PROMPT: Here is a block of records. Copy every line in it that includes "with".

GIVEN RECORDS:
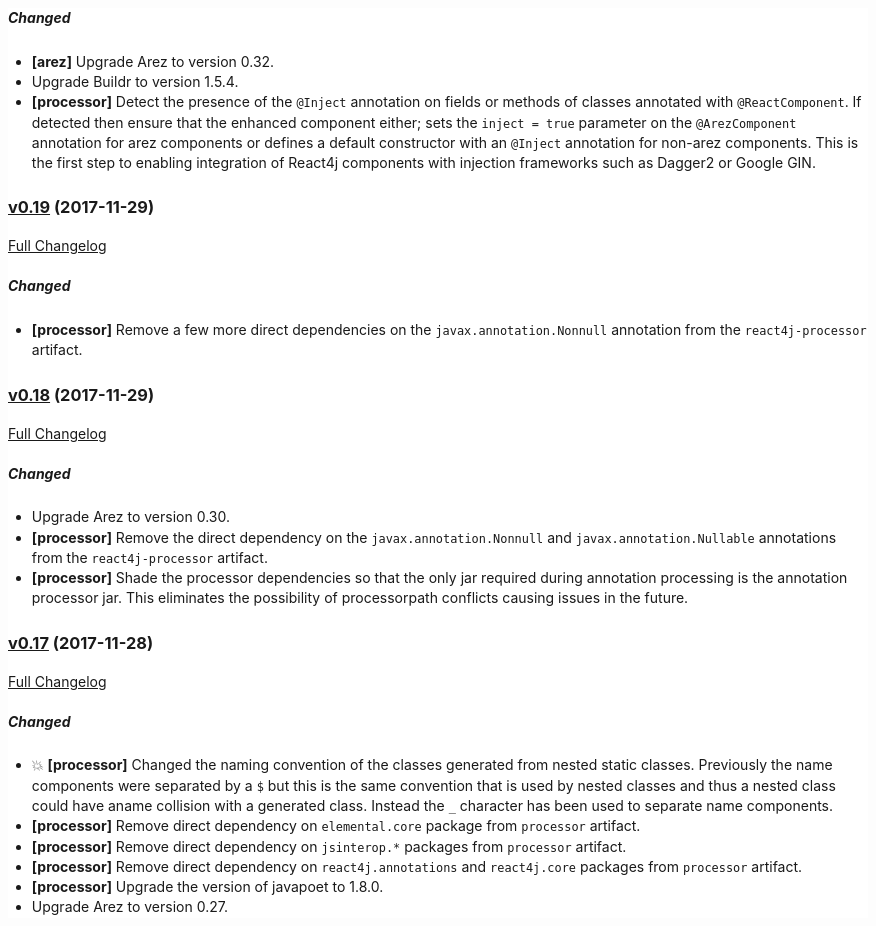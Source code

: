##### Changed
* **\[arez\]** Upgrade Arez to version 0.32.
* Upgrade Buildr to version 1.5.4.
* **\[processor\]** Detect the presence of the `@Inject` annotation on fields or methods of classes annotated with
  `@ReactComponent`. If detected then ensure that the enhanced component either; sets the `inject = true` parameter
  on the `@ArezComponent` annotation for arez components or defines a default constructor with an `@Inject` annotation
  for non-arez components. This is the first step to enabling integration of React4j components with injection
  frameworks such as Dagger2 or Google GIN.

### [v0.19](https://github.com/react4j/react4j/tree/v0.19) (2017-11-29)
[Full Changelog](https://github.com/react4j/react4j/compare/v0.18...v0.19)

##### Changed
* **\[processor\]** Remove a few more direct dependencies on the `javax.annotation.Nonnull` annotation
  from the `react4j-processor` artifact.

### [v0.18](https://github.com/react4j/react4j/tree/v0.18) (2017-11-29)
[Full Changelog](https://github.com/react4j/react4j/compare/v0.17...v0.18)

##### Changed
* Upgrade Arez to version 0.30.
* **\[processor\]** Remove the direct dependency on the `javax.annotation.Nonnull` and
  `javax.annotation.Nullable` annotations from the `react4j-processor` artifact.
* **\[processor\]** Shade the processor dependencies so that the only jar required during annotation processing
  is the annotation processor jar. This eliminates the possibility of processorpath conflicts causing issues in
  the future.

### [v0.17](https://github.com/react4j/react4j/tree/v0.17) (2017-11-28)
[Full Changelog](https://github.com/react4j/react4j/compare/v0.16...v0.17)

##### Changed
* 💥 **\[processor\]** Changed the naming convention of the classes generated from nested static classes.
  Previously the name components were separated by a `$` but this is the same convention that is used by
  nested classes and thus a nested class could have aname collision with a generated class. Instead the
  `_` character has been used to separate name components.
* **\[processor\]** Remove direct dependency on `elemental.core` package from `processor` artifact.
* **\[processor\]** Remove direct dependency on `jsinterop.*` packages from `processor` artifact.
* **\[processor\]** Remove direct dependency on `react4j.annotations` and `react4j.core` packages
  from `processor` artifact.
* **\[processor\]** Upgrade the version of javapoet to 1.8.0.
* Upgrade Arez to version 0.27.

YOUR RESPONSE:
* **\[processor\]** Detect the presence of the `@Inject` annotation on fields or methods of classes annotated with
  on the `@ArezComponent` annotation for arez components or defines a default constructor with an `@Inject` annotation
  for non-arez components. This is the first step to enabling integration of React4j components with injection
  nested classes and thus a nested class could have aname collision with a generated class. Instead the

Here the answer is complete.